Aprovechando que Estados Unidos está de actualidad (como siempre, en realidad) me gustaría hablar de unos cuantos estudiantes que se empezaron a reunir en la década de 1870 en Cambridge (Massachussets). Entre ellos estaban los filósofos Charles Sanders Peirce y William James, y el jurista Oliver Wendell Holmes Jr. Pusieron en marcha un “club metafísico” en el que cuajó una idea heredada del filósofo Alexander Bain: “Una creencia es aquello según lo cual una persona está preparada para actuar”.
Esta escuela filosófica se acabó conociendo como pragmatismo y estos pensadores, influidos especialmente por la experiencia de la Guerra Civil, crearon la primera corriente de pensamiento moderno de Estados Unidos, como escribe Louis Menand en El club de los metafísicos.
Los pragmáticos defendían que las ideas no están “ahí fuera”, esperando a ser descubiertas, sino que son herramientas, como un tenedor o un microchip, que las personas diseñamos para navegar en sociedad. Y las ideas no son individuales, sino sociales. Una idea no tiene éxito porque un genio la haya diseñado en un cuaderno, haya comprobado que es perfecta y la haya guardado en una caja fuerte, sino porque la comparte mucha gente que está dispuesta a actuar a partir de ella.
Esto vale tanto para grandes ideas (hay que defender la libertad de expresión), como para esas cosas en las que ni nos fijamos (¿y si instalamos en las calles un sistema de luces rojas y verdes para que nadie muera arrollado por un coche?)
Había diferencias entre los pragmáticos. Todos defendían que no somos solo recipientes pasivos de impresiones, sino que reconstruimos y reinterpretamos el mundo con ayuda de teorías e ideas que son útiles. Pero Peirce (1839-1914) creía que podemos conocer el mundo que nos rodea: la investigación científica y social es un proceso que corrige y adapta nuestro conocimiento para que funcione cada vez mejor mejor.
Por ejemplo, el terraplanismo es falso, aunque unos cuantos crean en él, porque no funciona: si la Tierra fuera plana no podríamos guiarnos con los GPS, las estaciones no tendrían sentido, y no podríamos explicar la ruta de los aviones, entre otras cosas.
Peirce advertía de que siempre hay margen para corregir o mejorar nuestro conocimiento. Hemos de estar abiertos a la posibilidad de estar equivocados y a corregirnos, porque siempre nos falta conocimiento o cambia el contexto.

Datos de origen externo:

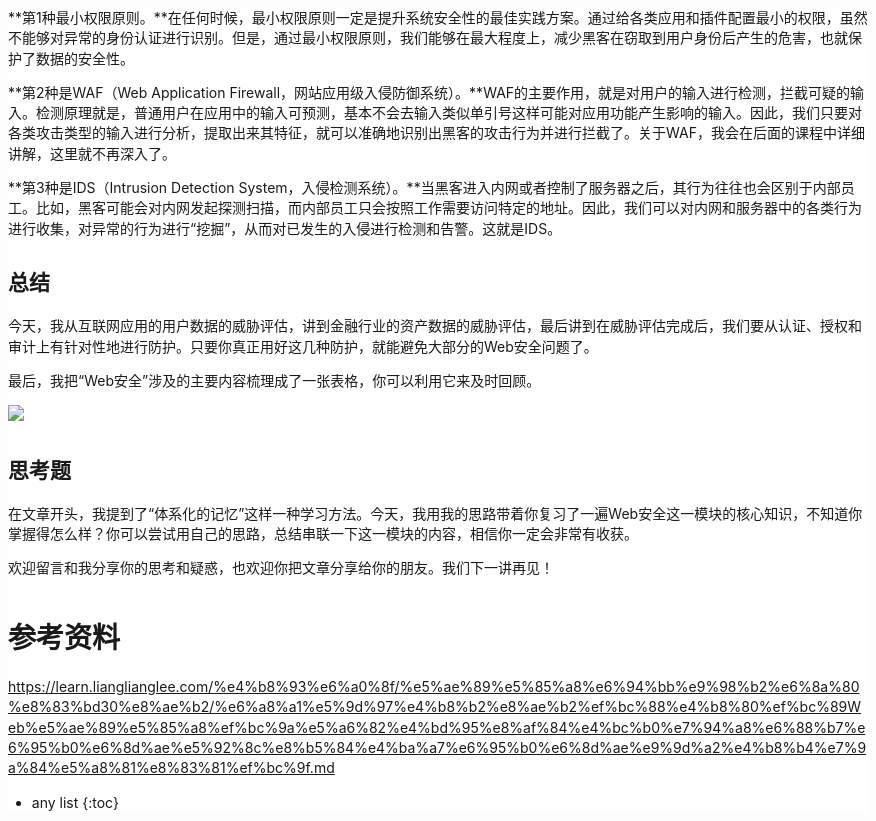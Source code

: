 **第1种最小权限原则。**在任何时候，最小权限原则一定是提升系统安全性的最佳实践方案。通过给各类应用和插件配置最小的权限，虽然不能够对异常的身份认证进行识别。但是，通过最小权限原则，我们能够在最大程度上，减少黑客在窃取到用户身份后产生的危害，也就保护了数据的安全性。

**第2种是WAF（Web Application Firewall，网站应用级入侵防御系统）。**WAF的主要作用，就是对用户的输入进行检测，拦截可疑的输入。检测原理就是，普通用户在应用中的输入可预测，基本不会去输入类似单引号这样可能对应用功能产生影响的输入。因此，我们只要对各类攻击类型的输入进行分析，提取出来其特征，就可以准确地识别出黑客的攻击行为并进行拦截了。关于WAF，我会在后面的课程中详细讲解，这里就不再深入了。

**第3种是IDS（Intrusion Detection System，入侵检测系统）。**当黑客进入内网或者控制了服务器之后，其行为往往也会区别于内部员工。比如，黑客可能会对内网发起探测扫描，而内部员工只会按照工作需要访问特定的地址。因此，我们可以对内网和服务器中的各类行为进行收集，对异常的行为进行“挖掘”，从而对已发生的入侵进行检测和告警。这就是IDS。

## 总结

今天，我从互联网应用的用户数据的威胁评估，讲到金融行业的资产数据的威胁评估，最后讲到在威胁评估完成后，我们要从认证、授权和审计上有针对性地进行防护。只要你真正用好这几种防护，就能避免大部分的Web安全问题了。

最后，我把“Web安全”涉及的主要内容梳理成了一张表格，你可以利用它来及时回顾。

![](https://learn.lianglianglee.com/%e4%b8%93%e6%a0%8f/%e5%ae%89%e5%85%a8%e6%94%bb%e9%98%b2%e6%8a%80%e8%83%bd30%e8%ae%b2/assets/832f0a517085470b9de6f9d9e56baca1.jpg)

## 思考题

在文章开头，我提到了“体系化的记忆”这样一种学习方法。今天，我用我的思路带着你复习了一遍Web安全这一模块的核心知识，不知道你掌握得怎么样？你可以尝试用自己的思路，总结串联一下这一模块的内容，相信你一定会非常有收获。

欢迎留言和我分享你的思考和疑惑，也欢迎你把文章分享给你的朋友。我们下一讲再见！




# 参考资料

https://learn.lianglianglee.com/%e4%b8%93%e6%a0%8f/%e5%ae%89%e5%85%a8%e6%94%bb%e9%98%b2%e6%8a%80%e8%83%bd30%e8%ae%b2/%e6%a8%a1%e5%9d%97%e4%b8%b2%e8%ae%b2%ef%bc%88%e4%b8%80%ef%bc%89Web%e5%ae%89%e5%85%a8%ef%bc%9a%e5%a6%82%e4%bd%95%e8%af%84%e4%bc%b0%e7%94%a8%e6%88%b7%e6%95%b0%e6%8d%ae%e5%92%8c%e8%b5%84%e4%ba%a7%e6%95%b0%e6%8d%ae%e9%9d%a2%e4%b8%b4%e7%9a%84%e5%a8%81%e8%83%81%ef%bc%9f.md

* any list
{:toc}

William James (1842-1910) estaba de acuerdo, pero iba un poco más allá: para James, “lo que funciona” incluye también el impacto psicológico de nuestras creencias. Por ejemplo, la religión: si la hipótesis de Dios funciona de forma satisfactoria en el sentido más amplio de la palabra, si nos es útil en nuestra vida y en nuestras relaciones con los demás, entonces es verdadera o podemos actuar como si lo fuera.
Peirce rechazaba esta extensión casi individualista del pragmatismo. Él no creía en una utilidad tan personal, sino en una utilidad que pudiera demostrarse en el laboratorio y que se acercara cada vez más a una verdad coherente y compartida. Es más, el pragmatismo de James era fácil de criticar: como recuerda A. C. Grayling en su Historia de la filosofía, Bertrand Russell dijo que sus ideas empujaban a defender que la frase “Papá Noel existe” es cierta.
El tercer gran pensador pragmático fue John Dewey (1859-1952), que no formó parte del club de los metafísicos y que defendió sobre todo la vertiente social del pragmatismo: no hay naturalezas o esencias inmutables, sino que las ideas científicas, éticas y filosóficas son instrumentos que usamos para entender el mundo y, sobre todo, para adaptarnos a él y a sus cambios. Son apuestas en un mundo probabilístico, como escribe Menand, y mientras las apuestas resulten ganadoras, las mantenemos. Pero en cuanto llega nueva información que convierte en obsoletas esas apuestas o que las mejoran, la incorporamos, y rechazamos así el dogmatismo.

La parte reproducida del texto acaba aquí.